Respect for the views of the child
31. The Committee is concerned that the Holy See restrictively interprets children's right to express their views in all matters affecting them, as well as their rights to freedom of expression, association and religion. The Committee is also concerned that the Holy See continues to view the rights enshrined in article 12 of the Convention as undermining the rights and duties of parents.
35. While welcoming the emphasis placed by the Holy See on children's right to live with their parents and to know their identity, the Committee is concerned about the continued practice of anonymous abandonment of babies organized by Catholic organizations in several countries through the use of the so-called "baby boxes".
40. The Committee reminds the Holy See that all forms of violence against children, however light, are unacceptable and that the Convention leaves no room for any level of violence against children. The Committee also reminds the Holy See of its obligation under article 19 of the Convention to take all appropriate measures to protect the child from all forms of physical or mental violence.
50. The Committee welcomes the emphasis placed by the Holy See on the importance for the full and harmonious development of children's personality of growing up in a family environment. The Committee is however concerned about the situation of adolescents recruited by the Legion of Christ and other Catholic institutions who are progressively separated from their families and isolated from the outside world.
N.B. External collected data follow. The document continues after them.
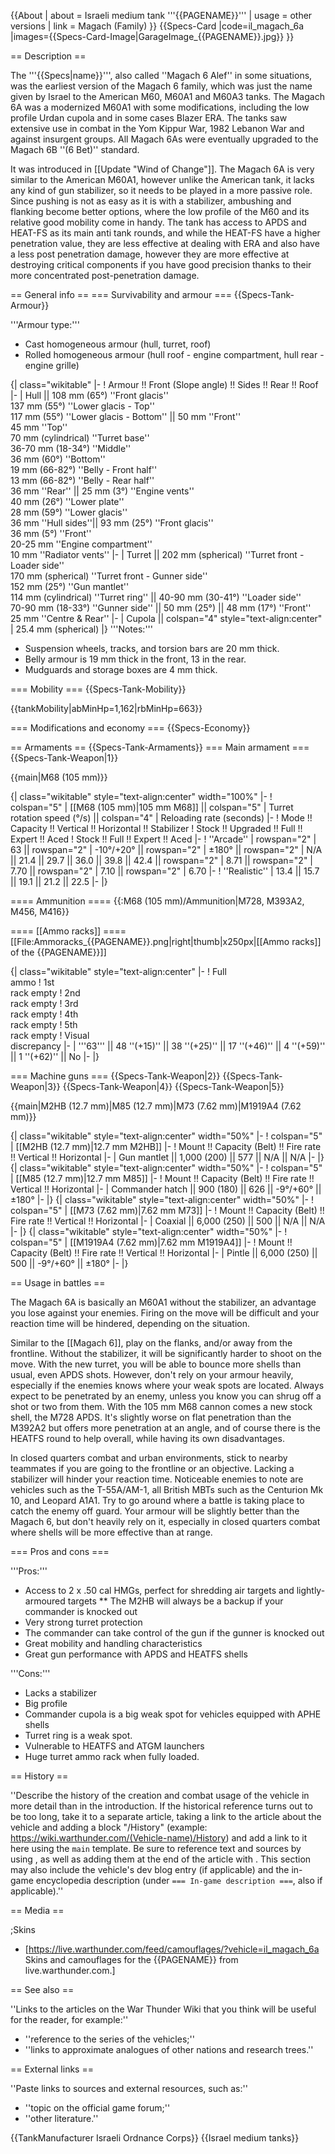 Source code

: {{About
| about = Israeli medium tank '''{{PAGENAME}}'''
| usage = other versions
| link = Magach (Family)
}}
{{Specs-Card
|code=il_magach_6a
|images={{Specs-Card-Image|GarageImage_{{PAGENAME}}.jpg}}
}}

== Description ==
<!-- ''In the description, the first part should be about the history of the creation and combat usage of the vehicle, as well as its key features. In the second part, tell the reader about the ground vehicle in the game. Insert a screenshot of the vehicle, so that if the novice player does not remember the vehicle by name, he will immediately understand what kind of vehicle the article is talking about.'' -->
The '''{{Specs|name}}''', also called ''Magach 6 Alef'' in some situations, was the earliest version of the Magach 6 family, which was just the name given by Israel to the American M60, M60A1 and M60A3 tanks. The Magach 6A was a modernized M60A1 with some modifications, including the low profile Urdan cupola and in some cases Blazer ERA. The tanks saw extensive use in combat in the Yom Kippur War, 1982 Lebanon War and against insurgent groups. All Magach 6As were eventually upgraded to the Magach 6B ''(6 Bet)'' standard.

It was introduced in [[Update "Wind of Change"]]. The Magach 6A is very similar to the American M60A1, however unlike the American tank, it lacks any kind of gun stabilizer, so it needs to be played in a more passive role. Since pushing is not as easy as it is with a stabilizer, ambushing and flanking become better options, where the low profile of the M60 and its relative good mobility come in handy. The tank has access to APDS and HEAT-FS as its main anti tank rounds, and while the HEAT-FS have a higher penetration value, they are less effective at dealing with ERA and also have a less post penetration damage, however they are more effective at destroying critical components if you have good precision thanks to their more concentrated post-penetration damage.

== General info ==
=== Survivability and armour ===
{{Specs-Tank-Armour}}
<!-- ''Describe armour protection. Note the most well protected and key weak areas. Appreciate the layout of modules as well as the number and location of crew members. Is the level of armour protection sufficient, is the placement of modules helpful for survival in combat? If necessary use a visual template to indicate the most secure and weak zones of the armour.'' -->

'''Armour type:'''

* Cast homogeneous armour (hull, turret, roof)
* Rolled homogeneous armour (hull roof - engine compartment, hull rear - engine grille)

{| class="wikitable"
|-
! Armour !! Front (Slope angle) !! Sides !! Rear !! Roof
|-
| Hull || 108 mm (65°) ''Front glacis'' <br> 137 mm (55°) ''Lower glacis - Top'' <br> 117 mm (55°) ''Lower glacis - Bottom'' || 50 mm ''Front'' <br> 45 mm ''Top'' <br> 70 mm (cylindrical) ''Turret base'' <br> 36-70 mm (18-34°) ''Middle'' <br> 36 mm (60°) ''Bottom'' <br> 19 mm (66-82°) ''Belly - Front half'' <br> 13 mm (66-82°) ''Belly - Rear half'' <br> 36 mm ''Rear'' || 25 mm (3°) ''Engine vents'' <br> 40 mm (26°) ''Lower plate'' <br> 28 mm (59°) ''Lower glacis'' <br> 36 mm ''Hull sides''|| 93 mm (25°) ''Front glacis'' <br> 36 mm (5°) ''Front'' <br> 20-25 mm ''Engine compartment'' <br> 10 mm ''Radiator vents''
|-
| Turret ||  202 mm (spherical) ''Turret front - Loader side'' <br> 170 mm (spherical) ''Turret front - Gunner side'' <br> 152 mm (25°) ''Gun mantlet'' <br> 114 mm (cylindrical) ''Turret ring'' || 40-90 mm (30-41°) ''Loader side'' <br> 70-90 mm (18-33°) ''Gunner side'' || 50 mm (25°) || 48 mm (17°) ''Front'' <br> 25 mm ''Centre & Rear''
|-
| Cupola || colspan="4" style="text-align:center" | 25.4 mm (spherical)
|}
'''Notes:'''

* Suspension wheels, tracks, and torsion bars are 20 mm thick.
* Belly armour is 19 mm thick in the front, 13 in the rear.
* Mudguards and storage boxes are 4 mm thick.

=== Mobility ===
{{Specs-Tank-Mobility}}
<!-- ''Write about the mobility of the ground vehicle. Estimate the specific power and manoeuvrability, as well as the maximum speed forwards and backwards.'' -->

{{tankMobility|abMinHp=1,162|rbMinHp=663}}

=== Modifications and economy ===
{{Specs-Economy}}

== Armaments ==
{{Specs-Tank-Armaments}}
=== Main armament ===
{{Specs-Tank-Weapon|1}}
<!-- ''Give the reader information about the characteristics of the main gun. Assess its effectiveness in a battle based on the reloading speed, ballistics and the power of shells. Do not forget about the flexibility of the fire, that is how quickly the cannon can be aimed at the target, open fire on it and aim at another enemy. Add a link to the main article on the gun: <code><nowiki>{{main|Name of the weapon}}</nowiki></code>. Describe in general terms the ammunition available for the main gun. Give advice on how to use them and how to fill the ammunition storage.'' -->
{{main|M68 (105 mm)}}

{| class="wikitable" style="text-align:center" width="100%"
|-
! colspan="5" | [[M68 (105 mm)|105 mm M68]] || colspan="5" | Turret rotation speed (°/s) || colspan="4" | Reloading rate (seconds)
|-
! Mode !! Capacity !! Vertical !! Horizontal !! Stabilizer
! Stock !! Upgraded !! Full !! Expert !! Aced
! Stock !! Full !! Expert !! Aced
|-
! ''Arcade''
| rowspan="2" | 63 || rowspan="2" | -10°/+20° || rowspan="2" | ±180° || rowspan="2" | N/A || 21.4 || 29.7 || 36.0 || 39.8 || 42.4 || rowspan="2" | 8.71 || rowspan="2" | 7.70 || rowspan="2" | 7.10 || rowspan="2" | 6.70
|-
! ''Realistic''
| 13.4 || 15.7 || 19.1 || 21.2 || 22.5
|-
|}

==== Ammunition ====
{{:M68 (105 mm)/Ammunition|M728, M393A2, M456, M416}}

==== [[Ammo racks]] ====
[[File:Ammoracks_{{PAGENAME}}.png|right|thumb|x250px|[[Ammo racks]] of the {{PAGENAME}}]]
<!-- '''Last updated: 2.19.0.78''' -->
{| class="wikitable" style="text-align:center"
|-
! Full<br>ammo
! 1st<br>rack empty
! 2nd<br>rack empty
! 3rd<br>rack empty
! 4th<br>rack empty
! 5th<br>rack empty
! Visual<br>discrepancy
|-
| '''63''' || 48&nbsp;''(+15)'' || 38&nbsp;''(+25)'' || 17&nbsp;''(+46)'' || 4&nbsp;''(+59)'' || 1&nbsp;''(+62)'' || No
|-
|}

=== Machine guns ===
{{Specs-Tank-Weapon|2}}
{{Specs-Tank-Weapon|3}}
{{Specs-Tank-Weapon|4}}
{{Specs-Tank-Weapon|5}}
<!-- ''Offensive and anti-aircraft machine guns not only allow you to fight some aircraft but also are effective against lightly armoured vehicles. Evaluate machine guns and give recommendations on its use.'' -->
{{main|M2HB (12.7 mm)|M85 (12.7 mm)|M73 (7.62 mm)|M1919A4 (7.62 mm)}}

{| class="wikitable" style="text-align:center" width="50%"
|-
! colspan="5" | [[M2HB (12.7 mm)|12.7 mm M2HB]]
|-
! Mount !! Capacity (Belt) !! Fire rate !! Vertical !! Horizontal
|-
| Gun mantlet || 1,000 (200) || 577 || N/A || N/A
|-
|}
{| class="wikitable" style="text-align:center" width="50%"
|-
! colspan="5" | [[M85 (12.7 mm)|12.7 mm M85]]
|-
! Mount !! Capacity (Belt) !! Fire rate !! Vertical !! Horizontal
|-
| Commander hatch || 900 (180) || 626 || -9°/+60° || ±180°
|-
|}
{| class="wikitable" style="text-align:center" width="50%"
|-
! colspan="5" | [[M73 (7.62 mm)|7.62 mm M73]]
|-
! Mount !! Capacity (Belt) !! Fire rate !! Vertical !! Horizontal
|-
| Coaxial || 6,000 (250) || 500 || N/A || N/A
|-
|}
{| class="wikitable" style="text-align:center" width="50%"
|-
! colspan="5" | [[M1919A4 (7.62 mm)|7.62 mm M1919A4]]
|-
! Mount !! Capacity (Belt) !! Fire rate !! Vertical !! Horizontal
|-
| Pintle || 6,000 (250) || 500 || -9°/+60° || ±180°
|-
|}

== Usage in battles ==
<!-- ''Describe the tactics of playing in the vehicle, the features of using vehicles in the team and advice on tactics. Refrain from creating a "guide" - do not impose a single point of view but instead give the reader food for thought. Describe the most dangerous enemies and give recommendations on fighting them. If necessary, note the specifics of the game in different modes (AB, RB, SB).'' -->
The Magach 6A is basically an M60A1 without the stabilizer, an advantage you lose against your enemies. Firing on the move will be difficult and your reaction time will be hindered, depending on the situation.

Similar to the [[Magach 6]], play on the flanks, and/or away from the frontline. Without the stabilizer, it will be significantly harder to shoot on the move. With the new turret, you will be able to bounce more shells than usual, even APDS shots. However, don't rely on your armour heavily, especially if the enemies knows where your weak spots are located. Always expect to be penetrated by an enemy, unless you know you can shrug off a shot or two from them. With the 105 mm M68 cannon comes a new stock shell, the M728 APDS. It's slightly worse on flat penetration than the M392A2 but offers more penetration at an angle, and of course there is the HEATFS round to help overall, while having its own disadvantages.

In closed quarters combat and urban environments, stick to nearby teammates if you are going to the frontline or an objective. Lacking a stabilizer will hinder your reaction time. Noticeable enemies to note are vehicles such as the T-55A/AM-1, all British MBTs such as the Centurion Mk 10, and Leopard A1A1. Try to go around where a battle is taking place to catch the enemy off guard. Your armour will be slightly better than the Magach 6, but don't heavily rely on it, especially in closed quarters combat where shells will be more effective than at range.

=== Pros and cons ===
<!-- ''Summarise and briefly evaluate the vehicle in terms of its characteristics and combat effectiveness. Mark its pros and cons in a bulleted list. Try not to use more than 6 points for each of the characteristics. Avoid using categorical definitions such as "bad", "good" and the like - use substitutions with softer forms such as "inadequate" and "effective".'' -->

'''Pros:'''

* Access to 2 x .50 cal HMGs, perfect for shredding air targets and lightly-armoured targets
** The M2HB will always be a backup if your commander is knocked out
* Very strong turret protection
* The commander can take control of the gun if the gunner is knocked out
* Great mobility and handling characteristics
* Great gun performance with APDS and HEATFS shells

'''Cons:'''

* Lacks a stabilizer
* Big profile
* Commander cupola is a big weak spot for vehicles equipped with APHE shells
* Turret ring is a weak spot.
* Vulnerable to HEATFS and ATGM launchers
* Huge turret ammo rack when fully loaded.

== History ==
<!-- ''Describe the history of the creation and combat usage of the vehicle in more detail than in the introduction. If the historical reference turns out to be too long, take it to a separate article, taking a link to the article about the vehicle and adding a block "/History" (example: <nowiki>https://wiki.warthunder.com/(Vehicle-name)/History</nowiki>) and add a link to it here using the <code>main</code> template. Be sure to reference text and sources by using <code><nowiki><ref></ref></nowiki></code>, as well as adding them at the end of the article with <code><nowiki><references /></nowiki></code>. This section may also include the vehicle's dev blog entry (if applicable) and the in-game encyclopedia description (under <code><nowiki>=== In-game description ===</nowiki></code>, also if applicable).'' -->
''Describe the history of the creation and combat usage of the vehicle in more detail than in the introduction. If the historical reference turns out to be too long, take it to a separate article, taking a link to the article about the vehicle and adding a block "/History" (example: <nowiki>https://wiki.warthunder.com/(Vehicle-name)/History</nowiki>) and add a link to it here using the <code>main</code> template. Be sure to reference text and sources by using <code><nowiki><ref></ref></nowiki></code>, as well as adding them at the end of the article with <code><nowiki><references /></nowiki></code>. This section may also include the vehicle's dev blog entry (if applicable) and the in-game encyclopedia description (under <code><nowiki>=== In-game description ===</nowiki></code>, also if applicable).''

== Media ==
<!-- ''Excellent additions to the article would be video guides, screenshots from the game, and photos.'' -->

;Skins

* [https://live.warthunder.com/feed/camouflages/?vehicle=il_magach_6a Skins and camouflages for the {{PAGENAME}} from live.warthunder.com.]

== See also ==
<!-- ''Links to the articles on the War Thunder Wiki that you think will be useful for the reader, for example:''
* ''reference to the series of the vehicles;''
* ''links to approximate analogues of other nations and research trees.'' -->
''Links to the articles on the War Thunder Wiki that you think will be useful for the reader, for example:''

* ''reference to the series of the vehicles;''
* ''links to approximate analogues of other nations and research trees.''

== External links ==
<!-- ''Paste links to sources and external resources, such as:''
* ''topic on the official game forum;''
* ''other literature.'' -->
''Paste links to sources and external resources, such as:''

* ''topic on the official game forum;''
* ''other literature.''

{{TankManufacturer Israeli Ordnance Corps}}
{{Israel medium tanks}}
55. The Committee urges the Holy See to review its position on abortion which places obvious risks on the life and health of pregnant girls and to amend Canon 1398 relating to abortion with a view to identifying circumstances under which access to abortion services can be permitted.
Adolescent health / HIV/AIDs
56. The Committee is seriously concerned about the negative consequences of the Holy See's position and practices of denying adolescents' access to contraception, as well as to sexual and reproductive health and information.
G. Special protection measures (arts. 22, 30, 32-33, 35-36, 37 (b)-(d), 38, 39 and 40 of the Convention)
Sale, trafficking and abduction
58. The Committee is deeply concerned that thousands of babies have been forcibly withdrawn from their mothers by members of Catholic congregations in a number of countries and subsequently placed in orphanages or given to adoptive parents abroad, as was the case notably in Spain and in the Magdalene laundries in Ireland.
H. Ratification of international human rights instruments
62. The Committee recommends that the Holy See, in order to further strengthen the fulfilment of children's rights, ratify the core human rights instruments to which it is not yet a party ….
I. Follow-up and dissemination
63. The Committee recommends that the Holy See take all appropriate measures to ensure that the present recommendations are fully implemented by, inter alia, transmitting them to the Pope, the Curia, the Congregation for the Doctrine of the Faith, the Congregation for Catholic Education, the Catholic Health Care Institutions, the Pontifical Council for the Family as well as episcopal conferences of bishops, individuals and institutions functioning under the authority of the Holy See for appropriate consideration and further action.
J. Next report
66. The Committee invites the State party to submit its combined third to sixth periodic report by 1 September 2017 and to include in it information on the implementation of the present concluding observations. The Committee draws attention to its harmonized treaty-specific reporting guidelines adopted on 1 October 2010 (CRC/C/58/Rev.2 and Corr. 1) and reminds the State party that future reports should be in compliance with the guidelines and not exceed 60 pages. The Committee urges the State party to submit its report in accordance with the guidelines.